El único diluyente autorizado para la dilución es con una solución de cloruro de sodio 9mg/ml (0,9%) solución inyectable (sin conservantes).

 

1. Utilizar técnicas asépticas durante la dilución de gemcitabina para la administración mediante perfusión intravenosa.

 

2. La cantidad total de gemcitabina 40mg/ml concentrado para solución para perfusión requerida por un paciente individualdebe diluirse en almenos 500ml de una solución de cloruro de sodio estéril 9mg/ml (0,9%) inyectable (sin conservantes) y perfundido durante 30minutos.

Se puede realizar una dilución posterior con el mismo diluyente. La solución diluida es límpida, incolora o con un ligero tono amarillo paja.

 

3. Los medicamentos de administración parenteral se deben inspeccionar visualmente antes de la administración para comprobar si hay partículas o decoloración. Si se observasen partículas, la solución no se debe administrar.

 

La eliminación del medicamento no utilizado y de todos los materiales que hayan estado en contacto con él, se realizará de acuerdo con la normativa local para medicamentos citotóxicos.

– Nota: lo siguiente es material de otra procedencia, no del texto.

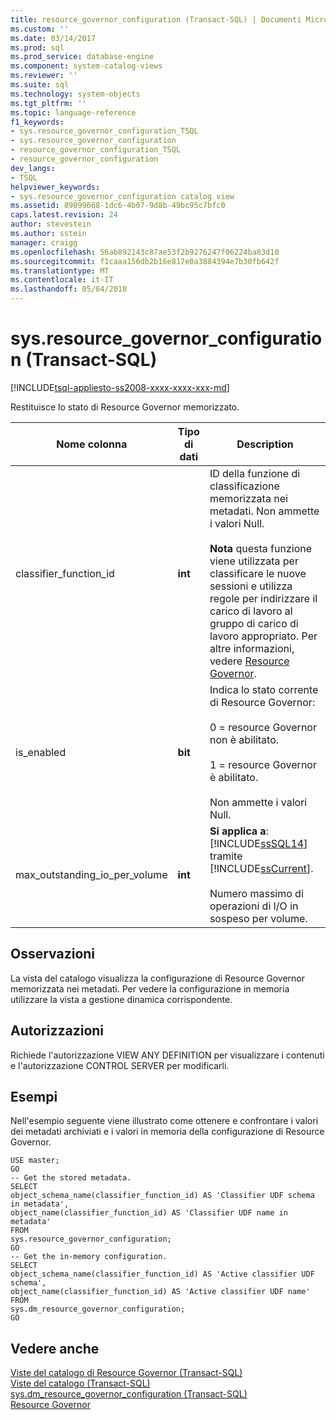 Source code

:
 ```yaml
---
title: resource_governor_configuration (Transact-SQL) | Documenti Microsoft
ms.custom: ''
ms.date: 03/14/2017
ms.prod: sql
ms.prod_service: database-engine
ms.component: system-catalog-views
ms.reviewer: ''
ms.suite: sql
ms.technology: system-objects
ms.tgt_pltfrm: ''
ms.topic: language-reference
f1_keywords:
- sys.resource_governor_configuration_TSQL
- sys.resource_governor_configuration
- resource_governor_configuration_TSQL
- resource_governor_configuration
dev_langs:
- TSQL
helpviewer_keywords:
- sys.resource_governor_configuration catalog view
ms.assetid: 89099668-1dc6-4b07-9d8b-49bc95c7bfc0
caps.latest.revision: 24
author: stevestein
ms.author: sstein
manager: craigg
ms.openlocfilehash: 56ab892143c87ae53f2b9276247f06224ba83d10
ms.sourcegitcommit: f1caaa156db2b16e817e0a3884394e7b30fb642f
ms.translationtype: MT
ms.contentlocale: it-IT
ms.lasthandoff: 05/04/2018
---
```

# <a name="sysresourcegovernorconfiguration-transact-sql"></a>sys.resource_governor_configuration (Transact-SQL)
[!INCLUDE[tsql-appliesto-ss2008-xxxx-xxxx-xxx-md](../../includes/tsql-appliesto-ss2008-xxxx-xxxx-xxx-md.md)]

  Restituisce lo stato di Resource Governor memorizzato.  
  
|Nome colonna|Tipo di dati|Description|  
|-----------------|---------------|-----------------|  
|classifier_function_id|**int**|ID della funzione di classificazione memorizzata nei metadati. Non ammette i valori Null.<br /><br /> **Nota** questa funzione viene utilizzata per classificare le nuove sessioni e utilizza regole per indirizzare il carico di lavoro al gruppo di carico di lavoro appropriato. Per altre informazioni, vedere [Resource Governor](../../relational-databases/resource-governor/resource-governor.md).|  
|is_enabled|**bit**|Indica lo stato corrente di Resource Governor:<br /><br /> 0 = resource Governor non è abilitato.<br /><br /> 1 = resource Governor è abilitato.<br /><br /> Non ammette i valori Null.|  
|max_outstanding_io_per_volume|**int**|**Si applica a**: [!INCLUDE[ssSQL14](../../includes/sssql14-md.md)] tramite [!INCLUDE[ssCurrent](../../includes/sscurrent-md.md)].<br /><br /> Numero massimo di operazioni di I/O in sospeso per volume.|  
  
## <a name="remarks"></a>Osservazioni  
 La vista del catalogo visualizza la configurazione di Resource Governor memorizzata nei metadati. Per vedere la configurazione in memoria utilizzare la vista a gestione dinamica corrispondente.  
  
## <a name="permissions"></a>Autorizzazioni  
 Richiede l'autorizzazione VIEW ANY DEFINITION per visualizzare i contenuti e l'autorizzazione CONTROL SERVER per modificarli.  
  
## <a name="examples"></a>Esempi  
 Nell'esempio seguente viene illustrato come ottenere e confrontare i valori dei metadati archiviati e i valori in memoria della configurazione di Resource Governor.  
  
```  
USE master;  
GO  
-- Get the stored metadata.  
SELECT   
object_schema_name(classifier_function_id) AS 'Classifier UDF schema in metadata',   
object_name(classifier_function_id) AS 'Classifier UDF name in metadata'  
FROM   
sys.resource_governor_configuration;  
GO  
-- Get the in-memory configuration.  
SELECT   
object_schema_name(classifier_function_id) AS 'Active classifier UDF schema',   
object_name(classifier_function_id) AS 'Active classifier UDF name'  
FROM   
sys.dm_resource_governor_configuration;  
GO  
```  
  
## <a name="see-also"></a>Vedere anche  
 [Viste del catalogo di Resource Governor &#40;Transact-SQL&#41;](../../relational-databases/system-catalog-views/resource-governor-catalog-views-transact-sql.md)   
 [Viste del catalogo &#40;Transact-SQL&#41;](../../relational-databases/system-catalog-views/catalog-views-transact-sql.md)   
 [sys.dm_resource_governor_configuration &#40;Transact-SQL&#41;](../../relational-databases/system-dynamic-management-views/sys-dm-resource-governor-configuration-transact-sql.md)   
 [Resource Governor](../../relational-databases/resource-governor/resource-governor.md)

Condiciones de conservación

 

Tras la primera apertura:

Se ha demostrado la estabilidad química y física en uso durante 3 días a 25 ° C, tras la primera apertura.

 

Desde un punto de vista microbiológico, el producto se debe utilizar inmediatamente. Si no se usa inmediatamente, los tiempos de almacenamiento en uso y condiciones antes del uso son responsabilidad del usuario y normalmente no deberían ser superiores a 24 horas a 2-8 ° C, a menos que la apertura haya tenido lugar en condiciones asépticas controladas y validadas.

 

Periodo de validez tras dilución

Se ha demostrado la estabilidad química y física en uso tras dilución con una solución de cloruro de sodio 0,9% p/v durante 3 días a 2-8?C o 30ºC.

 

Desde un punto de vista microbiológico, el producto se debe utilizar inmediatamente. Si no se usa inmediatamente, los tiempos de almacenamiento en uso y condiciones antes del uso son responsabilidad del usuario y normalmente no deberían estar más de 24 horas a 2?C-8ºC, a menos que la dilución haya tenido lugar en condiciones asépticas controladas y validadas.